:: WHAT THIS TASK INVOLVES ::
Word for word, transcribe the data below from the line with "- [x] Style" to the line with "Non-blocking sockets: putem", keeping both of those lines.
═════ MATERIAL PROVIDED
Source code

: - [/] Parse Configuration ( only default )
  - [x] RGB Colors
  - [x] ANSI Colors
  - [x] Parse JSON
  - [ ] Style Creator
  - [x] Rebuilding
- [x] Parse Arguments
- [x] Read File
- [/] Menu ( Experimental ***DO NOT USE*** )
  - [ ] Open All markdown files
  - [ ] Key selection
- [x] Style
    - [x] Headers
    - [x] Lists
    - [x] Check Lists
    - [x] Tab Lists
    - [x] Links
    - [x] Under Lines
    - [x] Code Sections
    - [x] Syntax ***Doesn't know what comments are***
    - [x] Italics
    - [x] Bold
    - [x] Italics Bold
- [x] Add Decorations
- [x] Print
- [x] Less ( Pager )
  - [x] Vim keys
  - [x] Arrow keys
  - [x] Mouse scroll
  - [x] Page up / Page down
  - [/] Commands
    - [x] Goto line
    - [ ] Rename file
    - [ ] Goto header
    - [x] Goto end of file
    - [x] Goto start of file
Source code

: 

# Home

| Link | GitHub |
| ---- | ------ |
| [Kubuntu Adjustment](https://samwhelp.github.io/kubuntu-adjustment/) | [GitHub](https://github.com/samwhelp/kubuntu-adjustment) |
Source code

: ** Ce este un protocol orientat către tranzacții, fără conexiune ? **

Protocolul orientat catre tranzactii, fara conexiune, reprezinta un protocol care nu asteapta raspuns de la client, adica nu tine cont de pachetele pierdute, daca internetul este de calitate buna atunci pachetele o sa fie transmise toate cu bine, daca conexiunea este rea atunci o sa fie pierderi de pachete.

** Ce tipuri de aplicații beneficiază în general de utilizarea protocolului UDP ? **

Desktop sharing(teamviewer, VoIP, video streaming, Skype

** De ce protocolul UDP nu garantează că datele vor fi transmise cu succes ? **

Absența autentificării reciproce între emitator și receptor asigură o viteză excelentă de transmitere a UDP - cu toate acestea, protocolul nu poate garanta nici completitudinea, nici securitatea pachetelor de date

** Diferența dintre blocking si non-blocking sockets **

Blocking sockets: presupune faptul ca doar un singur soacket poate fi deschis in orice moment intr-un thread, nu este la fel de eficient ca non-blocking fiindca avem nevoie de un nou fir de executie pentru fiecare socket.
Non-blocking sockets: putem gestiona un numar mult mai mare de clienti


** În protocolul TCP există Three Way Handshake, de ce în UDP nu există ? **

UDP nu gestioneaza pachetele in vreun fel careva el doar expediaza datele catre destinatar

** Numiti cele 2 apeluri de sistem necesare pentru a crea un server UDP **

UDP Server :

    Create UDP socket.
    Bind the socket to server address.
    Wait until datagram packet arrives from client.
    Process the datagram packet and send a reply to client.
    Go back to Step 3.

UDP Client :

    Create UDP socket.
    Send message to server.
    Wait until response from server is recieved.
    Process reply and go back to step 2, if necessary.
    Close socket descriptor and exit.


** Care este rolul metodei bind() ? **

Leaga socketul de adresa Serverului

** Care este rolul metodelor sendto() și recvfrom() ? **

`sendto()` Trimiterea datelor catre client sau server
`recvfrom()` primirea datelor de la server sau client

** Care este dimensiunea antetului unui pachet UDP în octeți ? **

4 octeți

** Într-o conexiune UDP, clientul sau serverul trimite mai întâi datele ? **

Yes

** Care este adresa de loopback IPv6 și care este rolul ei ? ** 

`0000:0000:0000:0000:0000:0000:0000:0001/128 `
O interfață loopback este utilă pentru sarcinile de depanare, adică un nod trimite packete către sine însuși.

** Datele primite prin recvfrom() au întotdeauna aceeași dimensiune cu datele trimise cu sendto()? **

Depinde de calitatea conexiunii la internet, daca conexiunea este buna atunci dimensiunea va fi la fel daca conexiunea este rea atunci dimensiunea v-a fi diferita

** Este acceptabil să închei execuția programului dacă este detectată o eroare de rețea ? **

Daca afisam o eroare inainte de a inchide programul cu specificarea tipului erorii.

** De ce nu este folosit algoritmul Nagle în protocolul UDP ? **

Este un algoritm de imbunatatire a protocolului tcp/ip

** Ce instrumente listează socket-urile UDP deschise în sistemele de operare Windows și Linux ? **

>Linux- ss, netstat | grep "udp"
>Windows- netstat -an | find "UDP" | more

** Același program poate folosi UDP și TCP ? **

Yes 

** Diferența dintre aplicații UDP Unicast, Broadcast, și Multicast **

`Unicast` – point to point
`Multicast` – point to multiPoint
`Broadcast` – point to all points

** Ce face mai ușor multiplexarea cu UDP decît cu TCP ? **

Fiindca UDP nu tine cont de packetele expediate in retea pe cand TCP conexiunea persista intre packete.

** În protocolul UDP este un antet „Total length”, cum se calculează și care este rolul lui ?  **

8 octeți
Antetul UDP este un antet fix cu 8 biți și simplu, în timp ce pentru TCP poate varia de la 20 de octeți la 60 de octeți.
══════════
:: PROBLEM SOLUTION ::
- [x] Style
    - [x] Headers
    - [x] Lists
    - [x] Check Lists
    - [x] Tab Lists
    - [x] Links
    - [x] Under Lines
    - [x] Code Sections
    - [x] Syntax ***Doesn't know what comments are***
    - [x] Italics
    - [x] Bold
    - [x] Italics Bold
- [x] Add Decorations
- [x] Print
- [x] Less ( Pager )
  - [x] Vim keys
  - [x] Arrow keys
  - [x] Mouse scroll
  - [x] Page up / Page down
  - [/] Commands
    - [x] Goto line
    - [ ] Rename file
    - [ ] Goto header
    - [x] Goto end of file
    - [x] Goto start of file
Source code

: 

# Home

| Link | GitHub |
| ---- | ------ |
| [Kubuntu Adjustment](https://samwhelp.github.io/kubuntu-adjustment/) | [GitHub](https://github.com/samwhelp/kubuntu-adjustment) |
Source code

: ** Ce este un protocol orientat către tranzacții, fără conexiune ? **

Protocolul orientat catre tranzactii, fara conexiune, reprezinta un protocol care nu asteapta raspuns de la client, adica nu tine cont de pachetele pierdute, daca internetul este de calitate buna atunci pachetele o sa fie transmise toate cu bine, daca conexiunea este rea atunci o sa fie pierderi de pachete.

** Ce tipuri de aplicații beneficiază în general de utilizarea protocolului UDP ? **

Desktop sharing(teamviewer, VoIP, video streaming, Skype

** De ce protocolul UDP nu garantează că datele vor fi transmise cu succes ? **

Absența autentificării reciproce între emitator și receptor asigură o viteză excelentă de transmitere a UDP - cu toate acestea, protocolul nu poate garanta nici completitudinea, nici securitatea pachetelor de date

** Diferența dintre blocking si non-blocking sockets **

Blocking sockets: presupune faptul ca doar un singur soacket poate fi deschis in orice moment intr-un thread, nu este la fel de eficient ca non-blocking fiindca avem nevoie de un nou fir de executie pentru fiecare socket.
Non-blocking sockets: putem gestiona un numar mult mai mare de clienti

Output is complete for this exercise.